Repercusiones de la movilidad urbana en el desempeño y los roles ocupacionales de estudiantes de Terapia Ocupacional en la Región Metropolitana de Recife, Brasil
DOI:
https://doi.org/10.33448/rsd-v15i3.50833Palabras clave:
Terapia Ocupacional, Desempeño Ocupacional, Ocupación, Movilidad Urbana, Estudiante Universitario.Resumen
Introducción: La movilidad urbana se refiere tanto a los desplazamientos como a las experiencias de las personas y los colectivos en el territorio para la realización de sus ocupaciones.
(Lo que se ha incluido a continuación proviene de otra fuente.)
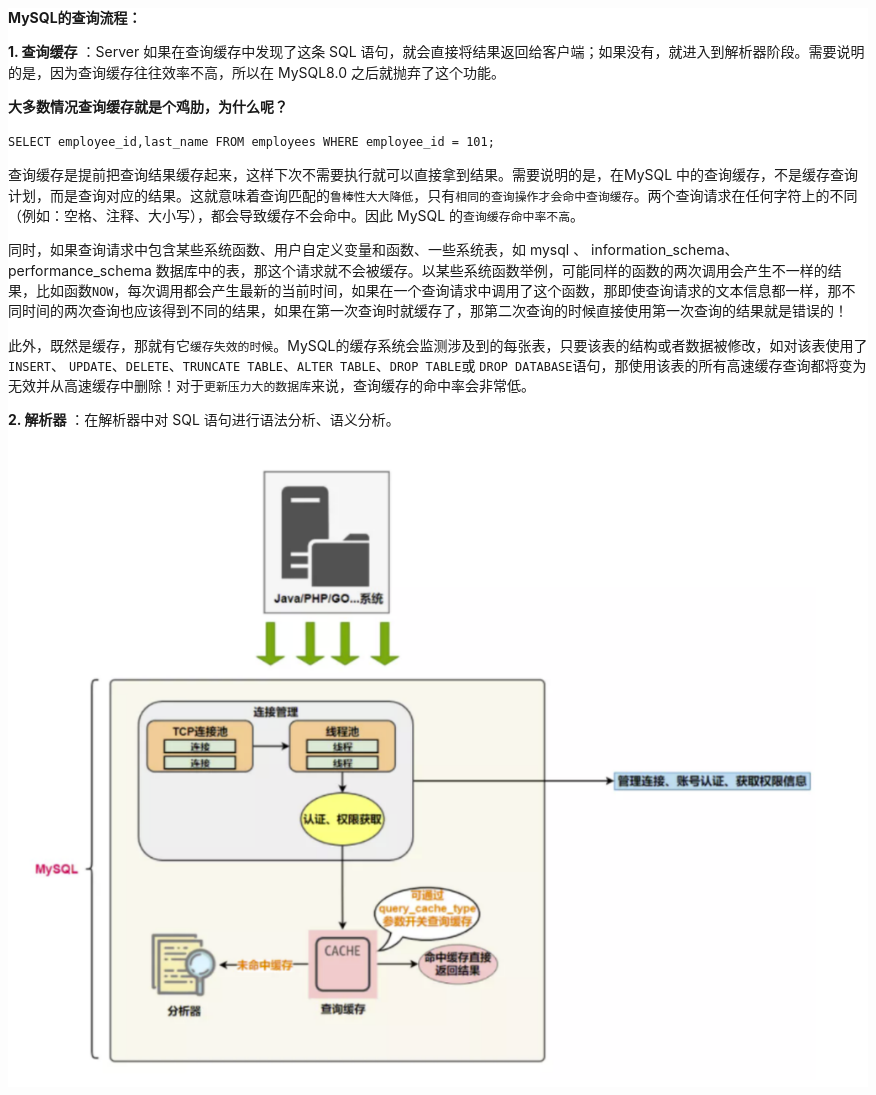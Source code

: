 **MySQL的查询流程：**

**1. 查询缓存** ：Server 如果在查询缓存中发现了这条 SQL 语句，就会直接将结果返回给客户端；如果没有，就进入到解析器阶段。需要说明的是，因为查询缓存往往效率不高，所以在 MySQL8.0 之后就抛弃了这个功能。

**大多数情况查询缓存就是个鸡肋，为什么呢？**

```mysql
SELECT employee_id,last_name FROM employees WHERE employee_id = 101;
```

查询缓存是提前把查询结果缓存起来，这样下次不需要执行就可以直接拿到结果。需要说明的是，在MySQL 中的查询缓存，不是缓存查询计划，而是查询对应的结果。这就意味着查询匹配的`鲁棒性大大降低`，只有`相同的查询操作才会命中查询缓存`。两个查询请求在任何字符上的不同（例如：空格、注释、大小写），都会导致缓存不会命中。因此 MySQL 的`查询缓存命中率不高`。

同时，如果查询请求中包含某些系统函数、用户自定义变量和函数、一些系统表，如 mysql 、
information_schema、 performance_schema 数据库中的表，那这个请求就不会被缓存。以某些系统函数举例，可能同样的函数的两次调用会产生不一样的结果，比如函数`NOW`，每次调用都会产生最新的当前时间，如果在一个查询请求中调用了这个函数，那即使查询请求的文本信息都一样，那不同时间的两次查询也应该得到不同的结果，如果在第一次查询时就缓存了，那第二次查询的时候直接使用第一次查询的结果就是错误的！

此外，既然是缓存，那就有它`缓存失效的时候`。MySQL的缓存系统会监测涉及到的每张表，只要该表的结构或者数据被修改，如对该表使用了`INSERT`、 `UPDATE`、`DELETE`、`TRUNCATE TABLE`、`ALTER TABLE`、`DROP TABLE`或 `DROP DATABASE`语句，那使用该表的所有高速缓存查询都将变为无效并从高速缓存中删除！对于`更新压力大的数据库`来说，查询缓存的命中率会非常低。

**2. 解析器** ：在解析器中对 SQL 语句进行语法分析、语义分析。

![image-20221216190836214](./images/image-20221216190836214.png)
Refleja el uso del transporte, el acceso, la posición social y el derecho a la ciudad. Se vincula con la calidad de vida y la capacidad productiva, que en el presente estudio corresponden a estudiantes universitarias de Terapia Ocupacional de una institución pública ubicada en una capital del nordeste de Brasil. El curso se desarrolla en jornada completa, con actividades en el campus universitario y en otros espacios de la región metropolitana. Objetivo: Comprender las repercusiones de la movilidad urbana en el desempeño ocupacional de las estudiantes. Método: Se realizó un estudio exploratorio, con enfoque cuantitativo-cualitativo, análisis descriptivo y la técnica del Discurso del Sujeto Colectivo. Resultados: Participaron 29 estudiantes, del segundo al octavo semestre, con una edad media de 22 años, la mayoría residentes en ciudades distintas a la sede del curso. La renta familiar es baja y un tercio recibe beca de apoyo a la permanencia. Entre los principales problemas identificados se encuentran el tiempo de desplazamiento, la cantidad de transportes utilizados, la baja calidad de las vías y los embotellamientos, que impactan negativamente en las ocupaciones de estudio y autocuidado, con énfasis en el sueño/descanso, la alimentación y la higiene personal. El ocio es una ocupación también descuidada debido a las dificultades de desplazamiento. Los problemas de movilidad provocan agotamiento físico y mental, influyendo en la productividad y en el vínculo de las participantes con sus ocupaciones y roles necesarios y deseables. Conclusión: Los resultados están en consonancia con la literatura, al identificar la movilidad urbana como un determinante social de la salud y de la ocupación. Estos hallazgos pueden contribuir a la reorganización del curso en cuanto a horarios y campos de formación, así como al acogimiento de estudiantes con dificultades de desplazamiento y a la demanda de mejoras en la movilidad urbana.